While `b.RunParallel` is the recommended way to benchmark concurrent code, you could manually create and manage goroutines. However, `b.RunParallel` handles the complexity of goroutine management and workload distribution, making it a more convenient and reliable option.

Pros

`b.RunParallel` allows you to accurately measure the performance of concurrent code by simulating realistic workloads. It automatically manages goroutine creation and workload distribution. It simplifies the process of benchmarking concurrent algorithms.

Cons

Using `b.RunParallel` requires careful attention to thread safety and synchronization to avoid race conditions. Excessive goroutine creation can introduce overhead. The benchmark results can be influenced by the number of CPU cores available on the machine.

FAQ

  • What is the purpose of `pb.Next()` in `b.RunParallel`?

    `pb.Next()` is used to iterate through the portion of the benchmark workload assigned to each goroutine by `b.RunParallel`. It returns `true` if there are more iterations to perform and `false` otherwise.
  • How do I ensure thread safety when using `b.RunParallel`?
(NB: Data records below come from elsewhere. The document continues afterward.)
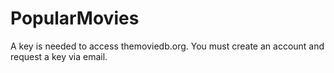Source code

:# PopularMovies
A key is needed to access themoviedb.org. You must create an account and request a key via email.
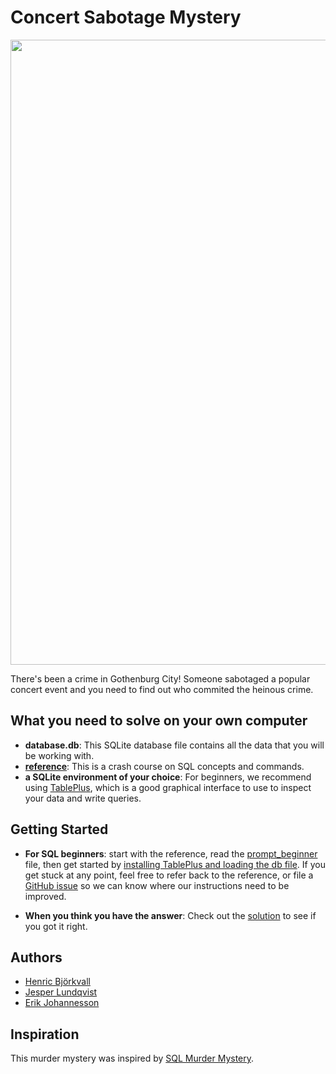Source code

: # Concert Sabotage Mystery
<img src="https://media.giphy.com/media/3o6ZtbNb8UD7FhEn72/source.gif" width="1000px">

There's been a crime in Gothenburg City! Someone sabotaged a popular concert event and you need to find out who commited the heinous crime.

## What you need to solve on your own computer

* **database.db**: This SQLite database file contains all the data that you will be working with.
* **[reference](https://github.com/NUKnightLab/sql-mysteries/blob/master/reference.pdf)**: This is a crash course on SQL concepts and commands.
* **a SQLite environment of your choice**: For beginners, we recommend using [TablePlus](https://tableplus.com/), which is a good graphical interface to use to inspect your data and write queries.

## Getting Started
* **For SQL beginners**: start with the reference, read the [prompt_beginner](https://github.com/henribjork/Concert-Sabotage-Mystery/blob/master/prompt_beginner.pdf) file, then get started by [installing TablePlus and loading the db file](placeholder). If you get stuck at any point, feel free to refer back to the reference, or file a [GitHub issue](https://github.com/henribjork/Concert-Sabotage-Mystery/issues) so we can know where our instructions need to be improved.

* **When you think you have the answer**: Check out the [solution](https://github.com/henricbjork/Concert-Sabotage-Mystery/blob/master/solution.txt) to see if you got it right.

## Authors

* [Henric Björkvall](https://github.com/henribjork)
* [Jesper Lundqvist](https://github.com/jesperlndqvst)
* [Erik Johannesson](https://github.com/erik-joh)

## Inspiration
This murder mystery was inspired by [SQL Murder Mystery](https://github.com/NUKnightLab/sql-mysteries).
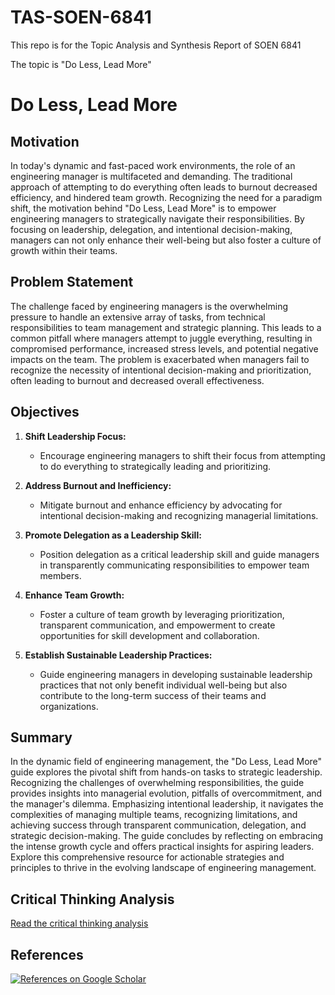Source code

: # TAS-SOEN-6841
This repo is for the Topic Analysis and Synthesis Report of SOEN 6841


The topic is "Do Less, Lead More"

# Do Less, Lead More

## Motivation

In today's dynamic and fast-paced work environments, the role of an engineering manager is multifaceted and demanding. The traditional approach of attempting to do everything often leads to burnout decreased efficiency, and hindered team growth. Recognizing the need for a paradigm shift, the motivation behind "Do Less, Lead More" is to empower engineering managers to strategically navigate their responsibilities. By focusing on leadership, delegation, and intentional decision-making, managers can not only enhance their well-being but also foster a culture of growth within their teams.

## Problem Statement

The challenge faced by engineering managers is the overwhelming pressure to handle an extensive array of tasks, from technical responsibilities to team management and strategic planning. This leads to a common pitfall where managers attempt to juggle everything, resulting in compromised performance, increased stress levels, and potential negative impacts on the team. The problem is exacerbated when managers fail to recognize the necessity of intentional decision-making and prioritization, often leading to burnout and decreased overall effectiveness.

## Objectives

1. **Shift Leadership Focus:**
   - Encourage engineering managers to shift their focus from attempting to do everything to strategically leading and prioritizing.

2. **Address Burnout and Inefficiency:**
   - Mitigate burnout and enhance efficiency by advocating for intentional decision-making and recognizing managerial limitations.

3. **Promote Delegation as a Leadership Skill:**
   - Position delegation as a critical leadership skill and guide managers in transparently communicating responsibilities to empower team members.

4. **Enhance Team Growth:**
   - Foster a culture of team growth by leveraging prioritization, transparent communication, and empowerment to create opportunities for skill development and collaboration.

5. **Establish Sustainable Leadership Practices:**
   - Guide engineering managers in developing sustainable leadership practices that not only benefit individual well-being but also contribute to the long-term success of their teams and organizations.
     

## Summary
In the dynamic field of engineering management, the "Do Less, Lead More" guide explores the pivotal shift from hands-on tasks to strategic leadership. Recognizing the challenges of overwhelming responsibilities, the guide provides insights into managerial evolution, pitfalls of overcommitment, and the manager's dilemma. Emphasizing intentional leadership, it navigates the complexities of managing multiple teams, recognizing limitations, and achieving success through transparent communication, delegation, and strategic decision-making. The guide concludes by reflecting on embracing the intense growth cycle and offers practical insights for aspiring leaders. Explore this comprehensive resource for actionable strategies and principles to thrive in the evolving landscape of engineering management.

## Critical Thinking Analysis

[Read the critical thinking analysis]([#](https://books.google.ca/books?hl=en&lr=&id=t0w1bODEQjAC&oi=fnd&pg=PR7&dq=critical+thinking+analysis&ots=R9xIAeiQXS&sig=XP1XI0u6Qtjqt9pwhigXjEDwrRg&redir_esc=y#v=onepage&q=critical%20thinking%20analysis&f=false))

## References

[![References on Google Scholar](https://img.shields.io/badge/References%20on%20Google%20Scholar-blue?style=flat&logo=google-scholar)]([#](https://scholar.google.com/schhp?hl=en&as_sdt=0,5))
    You can use synchronization primitives like mutexes or channels to protect shared resources from concurrent access. Ensure that all data structures accessed by multiple goroutines are properly synchronized to prevent race conditions.
  • What factors can affect the benchmark results when using `b.RunParallel`?

    Factors that can affect the benchmark results include the number of CPU cores available, the overhead of goroutine creation and synchronization, and the presence of other processes competing for resources on the machine.